Die Debatte wird mit dem Beitrag der Abgeordneten Frau Dr. Paschke für die PDS-Fraktion abgeschlossen.

Herr Präsident! Meine Damen und Herren! Auch wenn die Wogen jetzt etwas hoch geschlagen sind, es ist heute auch Zeit zur Besinnung. Es ist nämlich heute Jahrestag, Jahrestag der Regierungserklärung von Ministerpräsident Reinhard Höppner zur Funktional- und Verwaltungsreform in Sachsen-Anhalt. Wie es Jahrestage so an sich haben, stellt man sie unter ein Motto damals hat man „Losung“ gesagt -, man bringt ein Geschenk mit, zieht Bilanz und wagt einen Ausblick. Die Geschäftsordnung des Landtages verlangt, dass ich das in fünf, nein, jetzt in achteinhalb Minuten mache.

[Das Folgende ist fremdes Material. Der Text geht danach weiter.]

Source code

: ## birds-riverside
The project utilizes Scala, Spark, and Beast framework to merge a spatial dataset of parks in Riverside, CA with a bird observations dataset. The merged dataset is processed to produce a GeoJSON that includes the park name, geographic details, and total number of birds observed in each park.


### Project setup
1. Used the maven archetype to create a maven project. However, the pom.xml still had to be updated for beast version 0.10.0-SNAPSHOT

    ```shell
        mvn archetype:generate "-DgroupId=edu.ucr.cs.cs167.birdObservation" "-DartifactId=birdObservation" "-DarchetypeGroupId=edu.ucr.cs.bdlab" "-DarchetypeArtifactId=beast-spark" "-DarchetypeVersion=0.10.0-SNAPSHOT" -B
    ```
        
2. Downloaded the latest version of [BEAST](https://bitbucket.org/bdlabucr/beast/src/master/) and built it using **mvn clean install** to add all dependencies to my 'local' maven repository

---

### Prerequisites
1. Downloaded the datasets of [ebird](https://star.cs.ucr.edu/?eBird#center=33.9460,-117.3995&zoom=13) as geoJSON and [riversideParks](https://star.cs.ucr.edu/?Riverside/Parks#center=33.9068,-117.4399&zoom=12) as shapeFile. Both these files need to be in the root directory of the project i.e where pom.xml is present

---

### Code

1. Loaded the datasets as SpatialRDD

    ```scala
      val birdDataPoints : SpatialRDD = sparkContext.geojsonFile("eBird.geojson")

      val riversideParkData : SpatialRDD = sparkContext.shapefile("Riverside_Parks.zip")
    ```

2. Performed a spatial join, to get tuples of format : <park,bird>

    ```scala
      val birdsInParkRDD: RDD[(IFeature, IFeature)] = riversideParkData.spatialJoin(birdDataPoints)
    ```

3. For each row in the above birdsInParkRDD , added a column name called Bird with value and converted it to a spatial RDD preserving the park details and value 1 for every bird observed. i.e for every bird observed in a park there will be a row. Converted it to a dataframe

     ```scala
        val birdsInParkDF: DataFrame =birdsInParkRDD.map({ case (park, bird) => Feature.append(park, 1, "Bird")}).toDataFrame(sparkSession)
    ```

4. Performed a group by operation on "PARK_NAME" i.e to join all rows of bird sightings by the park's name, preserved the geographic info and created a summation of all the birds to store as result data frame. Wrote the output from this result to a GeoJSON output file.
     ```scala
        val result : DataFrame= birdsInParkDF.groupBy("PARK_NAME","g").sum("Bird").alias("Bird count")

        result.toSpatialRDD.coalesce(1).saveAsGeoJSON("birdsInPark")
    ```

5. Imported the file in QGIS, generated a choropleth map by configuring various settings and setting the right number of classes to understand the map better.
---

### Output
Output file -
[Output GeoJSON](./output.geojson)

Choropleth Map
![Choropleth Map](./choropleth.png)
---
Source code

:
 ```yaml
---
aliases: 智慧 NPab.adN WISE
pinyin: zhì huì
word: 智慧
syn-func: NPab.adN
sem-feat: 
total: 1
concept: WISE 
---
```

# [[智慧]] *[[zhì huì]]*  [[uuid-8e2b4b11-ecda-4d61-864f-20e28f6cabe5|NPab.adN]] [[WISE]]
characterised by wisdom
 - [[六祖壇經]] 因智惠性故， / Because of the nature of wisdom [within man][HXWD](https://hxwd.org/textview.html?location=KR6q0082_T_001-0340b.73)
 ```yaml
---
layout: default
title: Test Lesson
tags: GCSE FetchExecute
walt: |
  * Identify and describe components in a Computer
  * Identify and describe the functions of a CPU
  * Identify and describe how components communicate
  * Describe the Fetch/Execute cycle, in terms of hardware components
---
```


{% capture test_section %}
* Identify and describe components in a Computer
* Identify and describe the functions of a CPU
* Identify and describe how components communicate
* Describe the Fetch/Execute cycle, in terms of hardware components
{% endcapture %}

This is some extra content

Wir stellen diesen Jahrestag unter das Motto „SachsenAnhalt zwischen Risiko und Chance - der Chance ein

Stück näher“. Was die Bilanz betrifft, so lohnt sich ein kurzer Blick zurück. Nicht um die Miesmacher zu überzeugen, meine Damen und Herren von der CDU - das ist vergeblich -, sondern um zu appellieren, den Reformprozess mit Selbstbewusstsein und Verantwortungsbewusstsein weiter voranzutreiben.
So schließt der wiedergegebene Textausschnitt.